Tuesday, August 12, 2014

Delete Facebook?

I'm 31, I'm 34. pretty soon I'm 42
Loggin' in and zonin' out, isn't what I'd hoped to do...
The Paperboys, "After the First Time (paraphrased)

I've been entertaining thoughts of deleting my Facebook account.

I probably won't. I'm too much of a coward. Also, it seems to be a knee-jerk reaction to a problem that isn't Facebook's fault, but mine.

If you tell me I've spent way too much time logged in there over the past two months, I won't argue. It's been a great way to keep in touch with people I no longer see in real life, and also people I do see. How many of those friends are artificial, though? Studies have shown that we talk to somewhere between six and ten percent of our Facebook friends, and even fewer are close friends offline.  I have no real wish to personally test that hypothesis. It's so much easier to live in pretend-friend world.

The other problem with Facebook, of course, is that it's a self-validation echo chamber. Post something: get likes and shares and comments and WOW, PEOPLE NOTICE ME. Don't get those likes and comments and shares and oh shit, what did I do, why does nobody care...You know what that is? It's high school. I couldn't wait to get out of high school...why am I back in it at 42?
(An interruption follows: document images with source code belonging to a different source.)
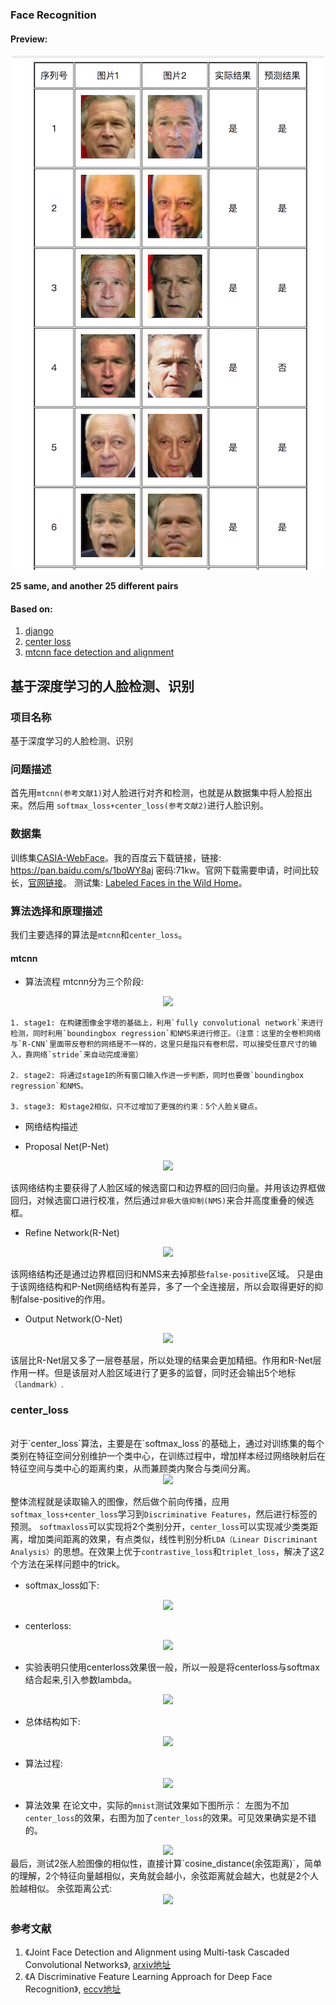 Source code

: ### Face Recognition
#### Preview:    
<div align="center">
    <img src="pic/1.png"> 
</div>
    
**25 same, and another 25 different pairs**     

#### Based on:   
1. [django](https://github.com/django/django)
2. [center loss](https://github.com/ydwen/caffe-face)
3. [mtcnn face detection and alignment](https://github.com/kpzhang93/MTCNN_face_detection_alignment)

## 基于深度学习的人脸检测、识别
### 项目名称
基于深度学习的人脸检测、识别
### 问题描述
首先用`mtcnn(参考文献1)`对人脸进行对齐和检测，也就是从数据集中将人脸抠出来。然后用 `softmax_loss+center_loss(参考文献2)`进行人脸识别。

### 数据集
训练集[CASIA-WebFace](http://www.cbsr.ia.ac.cn/english/CASIA-WebFace-Database.html)。我的百度云下载链接，链接: https://pan.baidu.com/s/1boWY8aj  密码:71kw。官网下载需要申请，时间比较长，[官网链接](http://www.cbsr.ia.ac.cn/english/CASIA-WebFace-Database.html)。
测试集: [Labeled Faces in the Wild Home]( http://vis-www.cs.umass.edu/lfw/)。


### 算法选择和原理描述
我们主要选择的算法是`mtcnn`和`center_loss`。
#### mtcnn
* 算法流程
mtcnn分为三个阶段: 
<div align="center">
    <img src="http://omoitwcai.bkt.clouddn.com/2017-12-02-20160926111307081.jpg">
</div>  

    1. stage1: 在构建图像金字塔的基础上，利用`fully convolutional network`来进行检测，同时利用`boundingbox regression`和NMS来进行修正。（注意：这里的全卷积网络与`R-CNN`里面带反卷积的网络是不一样的，这里只是指只有卷积层，可以接受任意尺寸的输入，靠网络`stride`来自动完成滑窗）

    2. stage2: 将通过stage1的所有窗口输入作进一步判断，同时也要做`boundingbox regression`和NMS。

    3. stage3: 和stage2相似，只不过增加了更强的约束：5个人脸关键点。

* 网络结构描述

* Proposal Net(P-Net)
<div align="center">
    <img src="http://omoitwcai.bkt.clouddn.com/2017-12-02-20160926113319266.jpg">
</div>  
    
该网络结构主要获得了人脸区域的候选窗口和边界框的回归向量。并用该边界框做回归，对候选窗口进行校准，然后通过`非极大值抑制(NMS)`来合并高度重叠的候选框。 

* Refine Network(R-Net)

<div align="center">
    <img src="http://omoitwcai.bkt.clouddn.com/2017-12-02-20160926113327249.jpg">
</div>  

该网络结构还是通过边界框回归和NMS来去掉那些`false-positive`区域。
只是由于该网络结构和P-Net网络结构有差异，多了一个全连接层，所以会取得更好的抑制false-positive的作用。

* Output Network(O-Net)
<div align="center">
    <img src="http://omoitwcai.bkt.clouddn.com/2017-12-02-20160926113334297.jpg">
</div>      

该层比R-Net层又多了一层卷基层，所以处理的结果会更加精细。作用和R-Net层作用一样。但是该层对人脸区域进行了更多的监督，同时还会输出5个地标`（landmark）`.

### center_loss   
<br>
对于`center_loss`算法，主要是在`softmax_loss`的基础上，通过对训练集的每个类别在特征空间分别维护一个类中心，在训练过程中，增加样本经过网络映射后在特征空间与类中心的距离约束，从而兼顾类内聚合与类间分离。
<div align="center">
    <img src="http://omoitwcai.bkt.clouddn.com/2017-12-02-20161123184329434.jpg">
</div>  

整体流程就是读取输入的图像，然后做个前向传播，应用`softmax_loss+center_loss`学习到`Discriminative Features`，然后进行标签的预测。
`softmaxloss`可以实现将2个类别分开，`center_loss`可以实现减少类类距离，增加类间距离的效果，有点类似，线性判别分析`LDA（Linear Discriminant Analysis）`的思想。在效果上优于`contrastive_loss`和`triplet_loss`，解决了这2个方法在采样问题中的trick。

* softmax_loss如下:
<div align="center">
    <img src="http://omoitwcai.bkt.clouddn.com/2017-12-02-7020452-9b93ee81d1626ad6.png">
</div>  

* centerloss:
<div align="center">
    <img src="http://omoitwcai.bkt.clouddn.com/2017-12-02-7020452-c0646ba0cd11370d.png">
</div>  

* 实验表明只使用centerloss效果很一般，所以一般是将centerloss与softmax结合起来,引入参数lambda。
<div align="center">
    <img src="http://omoitwcai.bkt.clouddn.com/2017-12-02-7020452-a5d7d5f868a9b9b4.png">
</div>  

* 总体结构如下:
<div align="center">
    <img src="http://omoitwcai.bkt.clouddn.com/2017-12-02-7020452-c205b2b2c129b6b7.png">
</div>  

* 算法过程:
<div align="center">
    <img src="http://omoitwcai.bkt.clouddn.com/2017-12-02-7020452-148695f75dbebb04.png">
</div>

* 算法效果
在论文中，实际的`mnist`测试效果如下图所示：
左图为不加`center_loss`的效果，右图为加了`center_loss`的效果。可见效果确实是不错的。
<div align="center">
    <img src="http://omoitwcai.bkt.clouddn.com/2017-12-02-20161123184513375.jpg">
</div>
最后，测试2张人脸图像的相似性，直接计算`cosine_distance(余弦距离)`，简单的理解，2个特征向量越相似，夹角就会越小，余弦距离就会越大，也就是2个人脸越相似。
余弦距离公式:
<div align="center">
    <img src="http://omoitwcai.bkt.clouddn.com/2017-12-02-20170110100232912.jpg">
</div>  

### 参考文献    
1. 《Joint Face Detection and Alignment using Multi-task Cascaded Convolutional Networks》, [arxiv地址](https://arxiv.org/abs/1604.02878v1)  
2. 《A Discriminative Feature Learning Approach for Deep Face Recognition》, [eccv地址](https://link.springer.com/chapter/10.1007/978-3-319-46478-7_31)
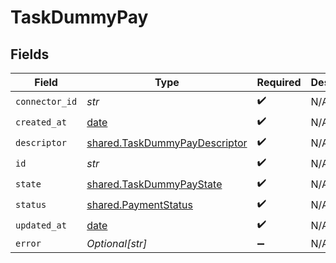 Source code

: # TaskDummyPay


## Fields

| Field                                                                          | Type                                                                           | Required                                                                       | Description                                                                    |
| ------------------------------------------------------------------------------ | ------------------------------------------------------------------------------ | ------------------------------------------------------------------------------ | ------------------------------------------------------------------------------ |
| `connector_id`                                                                 | *str*                                                                          | :heavy_check_mark:                                                             | N/A                                                                            |
| `created_at`                                                                   | [date](https://docs.python.org/3/library/datetime.html#date-objects)           | :heavy_check_mark:                                                             | N/A                                                                            |
| `descriptor`                                                                   | [shared.TaskDummyPayDescriptor](../../models/shared/taskdummypaydescriptor.md) | :heavy_check_mark:                                                             | N/A                                                                            |
| `id`                                                                           | *str*                                                                          | :heavy_check_mark:                                                             | N/A                                                                            |
| `state`                                                                        | [shared.TaskDummyPayState](../../models/shared/taskdummypaystate.md)           | :heavy_check_mark:                                                             | N/A                                                                            |
| `status`                                                                       | [shared.PaymentStatus](../../models/shared/paymentstatus.md)                   | :heavy_check_mark:                                                             | N/A                                                                            |
| `updated_at`                                                                   | [date](https://docs.python.org/3/library/datetime.html#date-objects)           | :heavy_check_mark:                                                             | N/A                                                                            |
| `error`                                                                        | *Optional[str]*                                                                | :heavy_minus_sign:                                                             | N/A                                                                            | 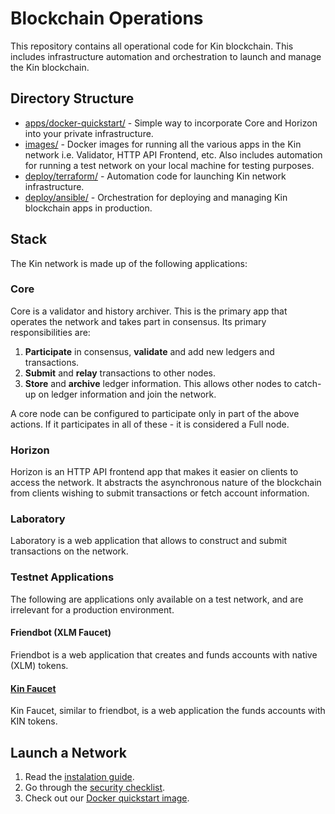 # Blockchain Operations

This repository contains all operational code for Kin blockchain.
This includes infrastructure automation and orchestration to launch and manage the Kin blockchain.

## Directory Structure

- [apps/docker-quickstart/](apps/docker-quickstart) - Simple way to incorporate Core and Horizon into your private infrastructure.
- [images/](images) - Docker images for running all the various apps in the Kin network i.e. Validator, HTTP API Frontend, etc.
Also includes automation for running a test network on your local machine for testing purposes.
- [deploy/terraform/](deploy/terraform) - Automation code for launching Kin network infrastructure.
- [deploy/ansible/](deploy/ansible) - Orchestration for deploying and managing Kin blockchain apps in production.

## Stack

The Kin network is made up of the following applications:

### Core

Core is a validator and history archiver. This is the primary app that operates the network and takes part in consensus.
Its primary responsibilities are:

1. **Participate** in consensus, **validate** and add new ledgers and transactions.
1. **Submit** and **relay** transactions to other nodes.
1. **Store** and **archive** ledger information. This allows other nodes to catch-up on ledger information and join the network.

A core node can be configured to participate only in part of the above actions.
If it participates in all of these - it is considered a Full node.

### Horizon

Horizon is an HTTP API frontend app that makes it easier on clients to access the network.
It abstracts the asynchronous nature of the blockchain from clients wishing to submit transactions or fetch account information.

### Laboratory

Laboratory is a web application that allows to construct and submit transactions on the network.

### Testnet Applications

The following are applications only available on a test network, and are irrelevant for a production environment.

#### Friendbot (XLM Faucet)

Friendbot is a web application that creates and funds accounts with native (XLM) tokens.

#### [Kin Faucet](https://github.com/kinecosystem/stellar-faucet)

Kin Faucet, similar to friendbot, is a web application the funds accounts with KIN tokens.

## Launch a Network

1. Read the [instalation guide](INSTALL.md).
1. Go through the [security checklist](SECURITY.md).
1. Check out our [Docker quickstart image](apps/docker-quickstart/README.md).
I didn't notice this so much when I was working, spending nine hours a day in the company of actual living breathing human beings. I knew where I stood, then. Some of them liked me, most were indifferent, a couple outright hated me. I looked forward to seeing the likers and was indifferent abo0ut the indifferenters and I avoided the haters as best I could, and it was easier. Confined to a digital world, in many ways I find myself thrust back in time, to when I spent even more time a day in front of a screen than I do now, desperate to communicate, wielding words like weapons to hack through the isolation. Back then it was self-imposed. Now it's less so. There's not much of a difference.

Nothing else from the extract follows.